Three days before the season Krstich's perseverance was awarded as Morris surprised him during a team meeting with a scholarship.
Tuition paid, Krstich was just happy to be on the team, content to help call plays from the sidelines or serve as a holder during extra points.
A rough season filled with losses became more meaningful when SMU traveled to play Navy, where Krstich's father, Jeff, played the game.
"[My father] told all of us in every situation to do what's right, do what's best and do unto others. Those were his three keys to being a good person," Krstich said.
The former football captain and Vietnam veteran loved sharing his passion for Navy football with his son. Jeff Krstich died just weeks after the family's last trip to Annapolis in 2008.
On the night before the SMU game against Navy, the Mustangs gathered for a meeting.
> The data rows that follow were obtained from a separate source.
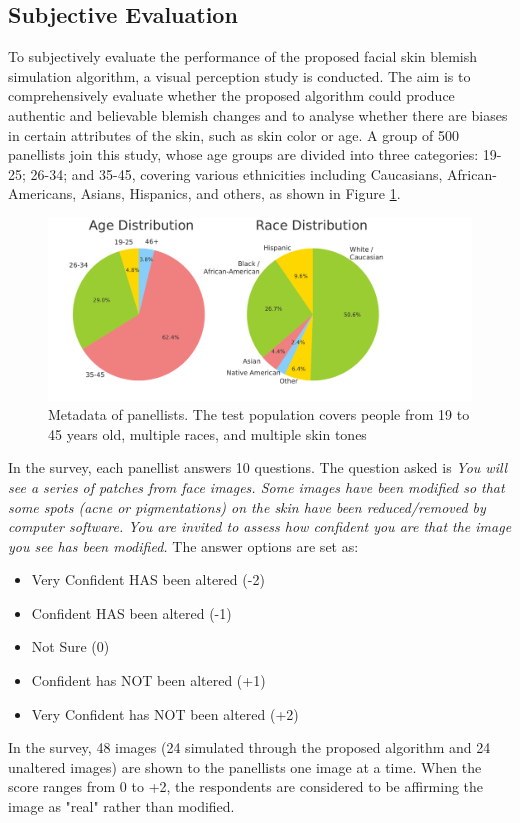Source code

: \begin{spacing}{1.5}
\subsection{Subjective Evaluation}
To subjectively evaluate the performance of the proposed facial skin blemish simulation algorithm, a visual perception study is conducted. The aim is to comprehensively evaluate whether the proposed algorithm could produce authentic and believable blemish changes and to analyse whether there are biases in certain attributes of the skin, such as skin color or age. A group of 500 panellists join this study, whose age groups are divided into three categories: 19-25; 26-34; and 35-45, covering various ethnicities including Caucasians, African-Americans, Asians, Hispanics, and others, as shown in Figure \ref{fig:metadata}.
\begin{figure}[t!]
    \includegraphics[width=0.95\columnwidth]{Chapter4/metadata.pdf}
    \caption{Metadata of panellists. The test population covers people from 19 to 45 years old, multiple races, and multiple skin tones}
    \label{fig:metadata}
\end{figure} 
In the survey, each panellist answers 10 questions. The question asked is \textit{You will see a series of patches from face images. Some images have been modified so that some spots (acne or pigmentations) on the skin have been reduced/removed by computer software. You are invited to assess how confident you are that the image you see has been modified.} The answer options are set as:
\begin{itemize}
    \item Very Confident HAS been altered (-2)
    \item Confident HAS been altered (-1)
    \item Not Sure (0)
    \item Confident has NOT been altered (+1)
    \item Very Confident has NOT been altered (+2)
\end{itemize}

In the survey, 48 images (24 simulated through the proposed algorithm and 24 unaltered images) are shown to the panellists one image at a time. When the score ranges from 0 to +2, the respondents are considered to be affirming the image as "real" rather than modified.

\end{spacing}
\newpage
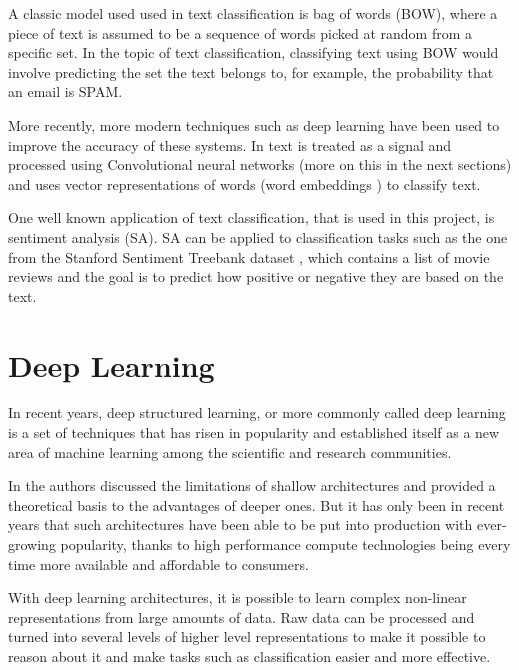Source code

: A classic model used used in text classification is bag of words \cite{wallach2006topic} (BOW), where a piece of text is assumed to be a sequence of words picked at random from a specific set. In the topic of text classification, classifying text using BOW would involve predicting the set the text belongs to, for example, the probability that an email is SPAM.

More recently, more modern techniques such as deep learning have been used to improve the accuracy of these systems. In \cite{zhang2015character} text is treated as a signal and processed using Convolutional neural networks (more on this in the next sections) and \cite{DBLP:journals/corr/Kim14f} uses vector representations of words (word embeddings \cite{goldberg2014word2vec}) to classify text.

One well known application of text classification, that is used in this project, is sentiment analysis (SA). SA can be applied to classification tasks such as the one from the Stanford Sentiment Treebank dataset \cite{socher2013recursive}, which contains a list of movie reviews and the goal is to predict how positive or negative they are based on the text.


\section{Deep Learning} \label{sec:dnn}

In recent years, deep structured learning, or more commonly called deep learning is a set of techniques that has risen in popularity and established itself as a new area of machine learning among the scientific and research communities. \cite{deng2014deep}

In \cite{bengio2009learning} the authors discussed the limitations of shallow architectures and provided a theoretical basis to the advantages of deeper ones. But it has only been in recent years that such architectures have been able to be put into production with ever-growing popularity, thanks to high performance compute technologies being every time more available and affordable to consumers.

With deep learning architectures, it is possible to learn complex non-linear representations from large amounts of data. Raw data can be processed and turned into several levels of higher level representations to make it possible to reason about it and make tasks such as classification easier and more effective.

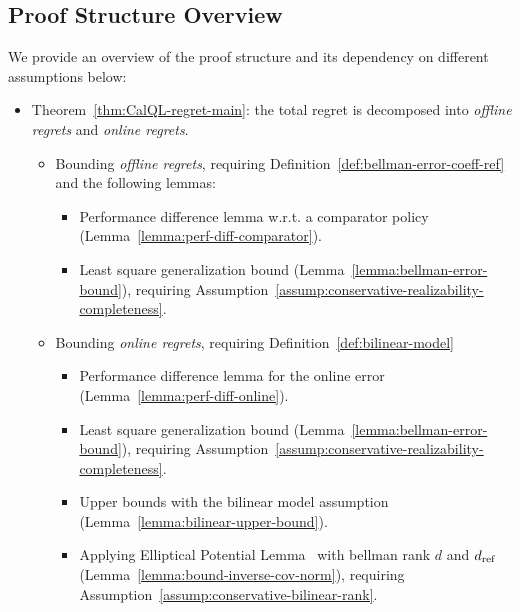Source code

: \vspace{-0.2cm}
\subsection{Proof Structure Overview}
\vspace{-0.2cm}
We provide an overview of the proof structure and its dependency on different assumptions below:
\begin{itemize}
    \item Theorem~\ref{thm:CalQL-regret-main}: the total regret is decomposed into {\em offline regrets} and {\em online regrets}.
    \begin{itemize}
        \item Bounding {\em offline regrets}, requiring Definition~\ref{def:bellman-error-coeff-ref} and the following lemmas:
        \begin{itemize}
            \item Performance difference lemma w.r.t. a comparator policy (Lemma~\ref{lemma:perf-diff-comparator}).
            \item Least square generalization bound (Lemma~\ref{lemma:bellman-error-bound}), requiring Assumption~\ref{assump:conservative-realizability-completeness}.
        \end{itemize}
        \item Bounding {\em online regrets}, requiring Definition~\ref{def:bilinear-model}
        \begin{itemize}
            \item Performance difference lemma for the online error (Lemma~\ref{lemma:perf-diff-online}).
            \item Least square generalization bound (Lemma~\ref{lemma:bellman-error-bound}), requiring Assumption~\ref{assump:conservative-realizability-completeness}.
            \item Upper bounds with the bilinear model assumption (Lemma~\ref{lemma:bilinear-upper-bound}).
            \item Applying Elliptical Potential Lemma~\cite{lattimore2020bandit} with bellman rank $d$ and $d_\mathrm{ref}$ (Lemma~\ref{lemma:bound-inverse-cov-norm}), requiring Assumption~\ref{assump:conservative-bilinear-rank}.
        \end{itemize}
    \end{itemize}
\end{itemize}

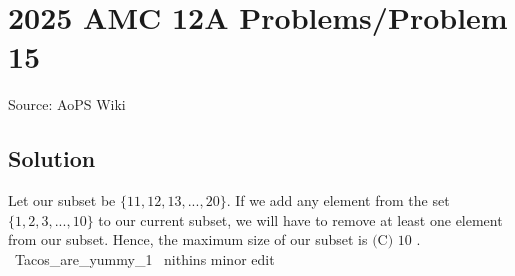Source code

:\documentclass[12pt]{article}
\begin{document}
\section*{{2025 AMC 12A Problems/Problem 15}}
Source: AoPS Wiki

\subsection*{Solution}
Let our subset be $\{11,12,13,...,20\}.$ If we add any element from the set $\{1,2,3,...,10\}$ to our current subset, we will have to remove at least one element from our subset. Hence, the maximum size of our subset is $\boxed{\text{(C) }10}$ . ~Tacos_are_yummy_1 ~nithins minor edit
\end{document}
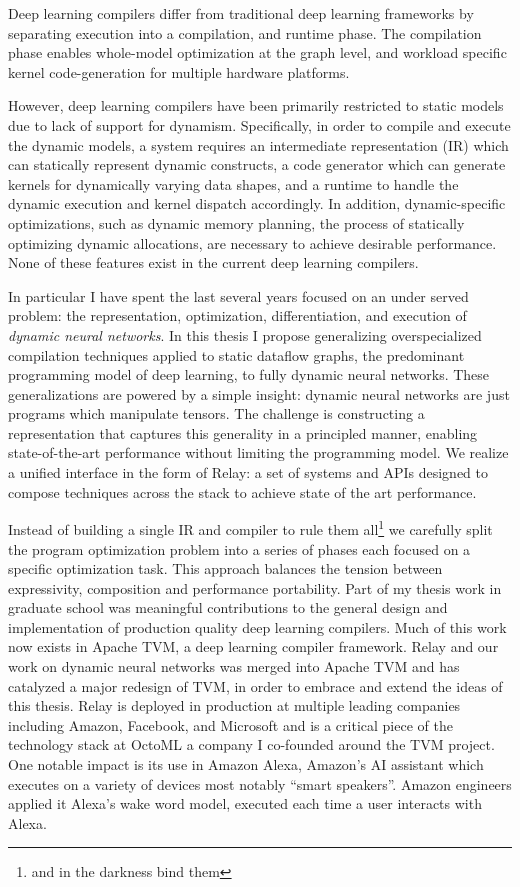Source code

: Deep learning compilers differ from traditional deep learning frameworks by separating execution into a compilation,
  and runtime phase.
The compilation phase enables whole-model optimization at the graph level,
  and workload specific kernel code-generation for multiple hardware platforms.

However, deep learning compilers have been primarily restricted to static models due to lack of support for dynamism.
Specifically, in order to compile and execute the dynamic models, a system requires an intermediate representation (IR) which can statically represent dynamic constructs, a code generator
which can generate kernels for dynamically varying data shapes, and a runtime to handle the dynamic execution and kernel dispatch accordingly.
In addition, dynamic-specific optimizations, such as dynamic memory planning, the process of statically optimizing dynamic allocations, are necessary to achieve desirable performance.
None of these features exist in the current deep learning compilers.

In particular I have spent the last several years focused on an under served problem:
  the representation,
  optimization,
  differentiation,
  and execution of \emph{dynamic neural networks}.
In this thesis I propose generalizing overspecialized
  compilation techniques applied to static dataflow graphs,
  the predominant programming model of deep learning,
  to fully dynamic neural networks.
These generalizations are powered by a simple insight:
  dynamic neural networks are just programs which manipulate tensors.
The challenge is constructing a representation that captures this generality
  in a principled manner, enabling state-of-the-art performance without limiting the programming model.
We realize a unified interface in the form of Relay: a set of systems and APIs designed
  to compose techniques across the stack to achieve state of the art performance.

Instead of building a single IR and compiler to rule them all\footnote{and in the darkness bind them}
  we carefully split the program optimization problem into a series of
  phases each focused on a specific optimization task.
This approach balances the tension between expressivity, composition
  and performance portability.
Part of my thesis work in graduate school
  was meaningful contributions to the general design and implementation of
  production quality deep learning compilers.
Much of this work now exists in Apache TVM, a deep learning compiler framework.
Relay and our work on dynamic neural networks was merged into Apache TVM and
  has catalyzed a major redesign of TVM, in order to embrace and extend the ideas of this thesis.
Relay is deployed in production at multiple leading companies including
  Amazon, Facebook, and Microsoft and is a critical piece of the technology stack
  at OctoML a company I co-founded around the TVM project.
One notable impact is its use in Amazon Alexa, Amazon's AI assistant
  which executes on a variety of devices most notably ``smart speakers''.
Amazon engineers applied it Alexa’s wake word model, executed each time a user interacts with
  Alexa.

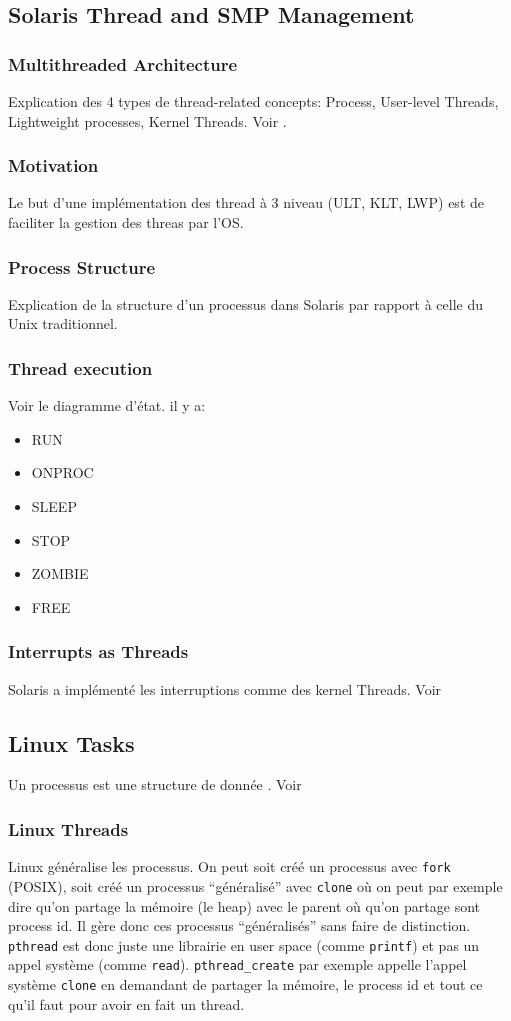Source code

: \subsection{Solaris Thread and SMP Management }
\subsubsection{Multithreaded Architecture}
Explication des 4 types de thread-related concepts: Process, User-level Threads, Lightweight processes, Kernel Threads.
Voir \cite[p.~202]{stallings}.
\subsubsection{Motivation}
Le but d'une implémentation des thread à 3 niveau (ULT, KLT, LWP) est de faciliter la gestion des threas par l'OS.
\subsubsection{Process Structure}
Explication de la structure d'un processus dans Solaris par rapport à celle du Unix traditionnel.
\subsubsection{Thread execution}
Voir le diagramme d'état.
il y a:
\begin{itemize}
  \item RUN
  \item ONPROC
  \item SLEEP
  \item STOP
  \item ZOMBIE
  \item FREE
\end{itemize}
\subsubsection{Interrupts as Threads}
Solaris a implémenté les interruptions comme des kernel Threads.
Voir \cite[p.~206]{stallings}

\subsection{Linux Tasks}
Un processus est une structure de donnée .
Voir \cite[p.~207]{stallings}

\subsubsection{Linux Threads}
Linux généralise les processus.
On peut soit créé un processus avec \lstinline|fork| (POSIX),
soit créé un processus ``généralisé'' avec \lstinline|clone| où on peut par exemple dire
qu'on partage la mémoire (le heap) avec le parent où qu'on partage sont process id.
Il gère donc ces processus ``généralisés'' sans faire de distinction.
\lstinline|pthread| est donc juste une librairie en user space (comme \lstinline|printf|)
et pas un appel système (comme \lstinline|read|).
\lstinline|pthread_create| par exemple appelle l'appel système \lstinline|clone|
en demandant de partager la mémoire, le process id et tout ce qu'il faut
pour avoir en fait un thread.

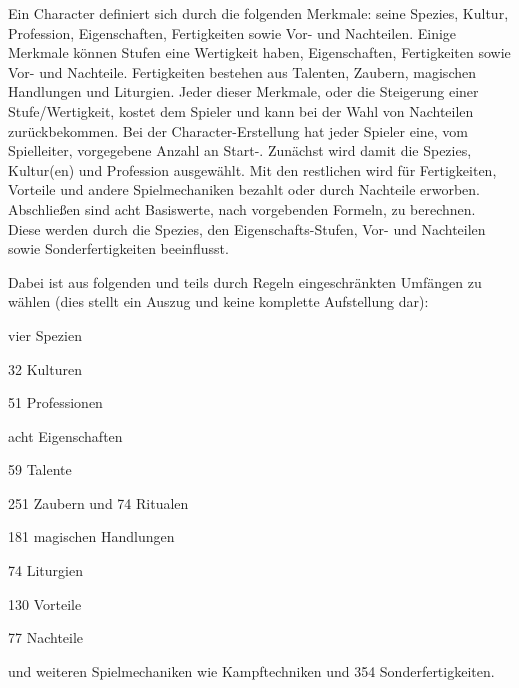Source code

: Ein Character definiert sich durch die folgenden Merkmale: seine Spezies, Kultur, Profession, Eigenschaften, Fertigkeiten sowie Vor- und Nachteilen.
Einige Merkmale können Stufen \bzw eine Wertigkeit haben, \uA Eigenschaften, Fertigkeiten sowie Vor- und Nachteile.
Fertigkeiten bestehen aus Talenten, Zaubern, magischen Handlungen und Liturgien.
Jeder dieser Merkmale, oder die Steigerung einer Stufe/Wertigkeit, kostet dem Spieler  und kann bei der Wahl von Nachteilen  zurückbekommen.
Bei der Character-Erstellung hat jeder Spieler eine, vom Spielleiter, vorgegebene Anzahl an Start-.
Zunächst wird damit die Spezies, Kultur(en) und Profession ausgewählt.
Mit den restlichen  wird für Fertigkeiten, Vorteile und andere Spielmechaniken bezahlt oder durch Nachteile erworben.
Abschließen sind acht Basiswerte, nach vorgebenden Formeln, zu berechnen.
Diese werden \ggfs durch die Spezies, den Eigenschafts-Stufen, Vor- und Nachteilen sowie Sonderfertigkeiten beeinflusst.

Dabei ist aus folgenden und teils durch Regeln eingeschränkten Umfängen zu wählen (dies stellt ein Auszug und keine komplette Aufstellung dar):%
\begin{itemize*}[label={}, itemjoin={,}]%
    \item vier Spezien
    \item 32 Kulturen
    \item 51 Professionen
    \item acht Eigenschaften
    \item 59 Talente
    \item 251 Zaubern und 74 Ritualen
    \item 181 magischen Handlungen
    \item 74 Liturgien
    \item 130 Vorteile
    \item 77 Nachteile
    \item und weiteren Spielmechaniken wie  Kampftechniken und 354 Sonderfertigkeiten.
\end{itemize*}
Krstich told his teammates his father's memory motivated him to return for this last season and his mother's love was the reason he played the game.
When the speech was over, coach Morris revealed Krstich would serve as co-captain and start as quarterback on the same field his father where his played.
"Winning is a byproduct of doing the right thing," said Morris. "This is the right thing to do, and while we may have not won as much on the scoreboard this year as we're going to win in the future, we've won in a big way in impacting our young men's lives."
"Realizing [my father] had taken that same field and stood where I stood and realizing that he was still with me that day is something I'll never forget for the rest of my life," said Krstich.